* Aim of the task:
When copying the listing below, skip every picture and keep each word as it stands.

* Data in this exercise:

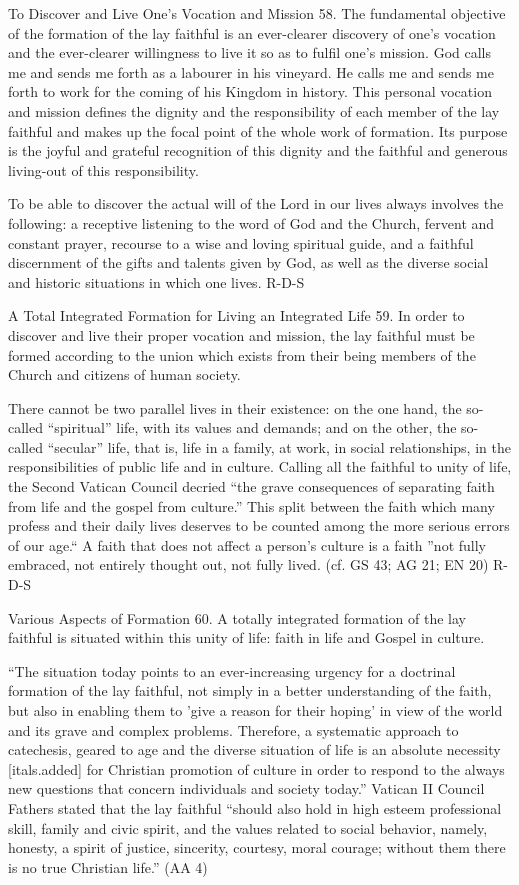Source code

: \documentclass[oneside]{book}
\begin{document}
To Discover and Live One's Vocation and Mission
58. The fundamental objective of the formation of the lay faithful is an
ever-clearer discovery of one's vocation and the ever-clearer willingness to
live it so as to fulfil one's mission.
God calls me and sends me forth as a labourer in his vineyard. He calls me and
sends me forth to work for the coming of his Kingdom in history. This personal
vocation and mission defines the dignity and the responsibility of each member
of the lay faithful and makes up the focal point of the whole work of
formation.  Its purpose is the joyful and grateful recognition of this dignity
and the faithful and generous living-out of this responsibility.

To be able to discover the actual will of the Lord in our lives always involves
the following: a receptive listening to the word of God and the Church, fervent
and constant prayer, recourse to a wise and loving spiritual guide, and a
faithful discernment of the gifts and talents given by God, as well as the
diverse social and historic situations in which one lives.
R-D-S


A Total Integrated Formation for Living an Integrated Life
59. In order to discover and live their proper vocation and mission, the lay
faithful must be formed according to the union which exists from their being
members of the Church and citizens of human society.

There cannot be two parallel lives in their existence: on the one hand, the
so-called ``spiritual'' life, with its values and demands; and on the other, the
so-called ``secular'' life, that is, life in a family, at work, in social
relationships, in the responsibilities of public life and in culture.
Calling all the faithful to unity of life, the Second Vatican Council decried
``the grave consequences of separating faith from life and the gospel from
culture.'' This split between the faith which many profess and their daily lives
deserves to be counted among the more serious errors of our age.``  A faith that
does not affect a person's culture is a faith ''not fully embraced, not entirely
thought out, not fully lived. (cf. GS 43;  AG 21; EN 20)
R-D-S

Various Aspects of Formation
60. A totally integrated formation of the lay faithful is situated within this
unity of life: faith in life and Gospel in culture.

``The situation today points to an ever-increasing urgency for a doctrinal
formation of the lay faithful, not simply in a better understanding of the
faith, but also in enabling them to 'give a reason for their hoping' in view of
the world and its grave and complex problems. Therefore, a systematic approach
to catechesis, geared to age and the diverse situation of life is an absolute
necessity [itals.added] for Christian promotion of culture in order to respond
to the always new questions that concern individuals and society today.''
Vatican II Council Fathers stated that the lay faithful ``should also hold in
high esteem professional skill, family and civic spirit, and the values related
to social behavior, namely, honesty, a spirit of justice, sincerity, courtesy,
moral courage; without them there is no true Christian life.'' (AA 4)
\end{document}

* Output of the exercise:
Source code

: \documentclass[oneside]{book}
\begin{document}
To Discover and Live One's Vocation and Mission
58. The fundamental objective of the formation of the lay faithful is an
ever-clearer discovery of one's vocation and the ever-clearer willingness to
live it so as to fulfil one's mission.
God calls me and sends me forth as a labourer in his vineyard. He calls me and
sends me forth to work for the coming of his Kingdom in history. This personal
vocation and mission defines the dignity and the responsibility of each member
of the lay faithful and makes up the focal point of the whole work of
formation.  Its purpose is the joyful and grateful recognition of this dignity
and the faithful and generous living-out of this responsibility.

To be able to discover the actual will of the Lord in our lives always involves
the following: a receptive listening to the word of God and the Church, fervent
and constant prayer, recourse to a wise and loving spiritual guide, and a
faithful discernment of the gifts and talents given by God, as well as the
diverse social and historic situations in which one lives.
R-D-S


A Total Integrated Formation for Living an Integrated Life
59. In order to discover and live their proper vocation and mission, the lay
faithful must be formed according to the union which exists from their being
members of the Church and citizens of human society.

There cannot be two parallel lives in their existence: on the one hand, the
so-called ``spiritual'' life, with its values and demands; and on the other, the
so-called ``secular'' life, that is, life in a family, at work, in social
relationships, in the responsibilities of public life and in culture.
Calling all the faithful to unity of life, the Second Vatican Council decried
``the grave consequences of separating faith from life and the gospel from
culture.'' This split between the faith which many profess and their daily lives
deserves to be counted among the more serious errors of our age.``  A faith that
does not affect a person's culture is a faith ''not fully embraced, not entirely
thought out, not fully lived. (cf. GS 43;  AG 21; EN 20)
R-D-S

Various Aspects of Formation
60. A totally integrated formation of the lay faithful is situated within this
unity of life: faith in life and Gospel in culture.

``The situation today points to an ever-increasing urgency for a doctrinal
formation of the lay faithful, not simply in a better understanding of the
faith, but also in enabling them to 'give a reason for their hoping' in view of
the world and its grave and complex problems. Therefore, a systematic approach
to catechesis, geared to age and the diverse situation of life is an absolute
necessity [itals.added] for Christian promotion of culture in order to respond
to the always new questions that concern individuals and society today.''
Vatican II Council Fathers stated that the lay faithful ``should also hold in
high esteem professional skill, family and civic spirit, and the values related
to social behavior, namely, honesty, a spirit of justice, sincerity, courtesy,
moral courage; without them there is no true Christian life.'' (AA 4)
\end{document}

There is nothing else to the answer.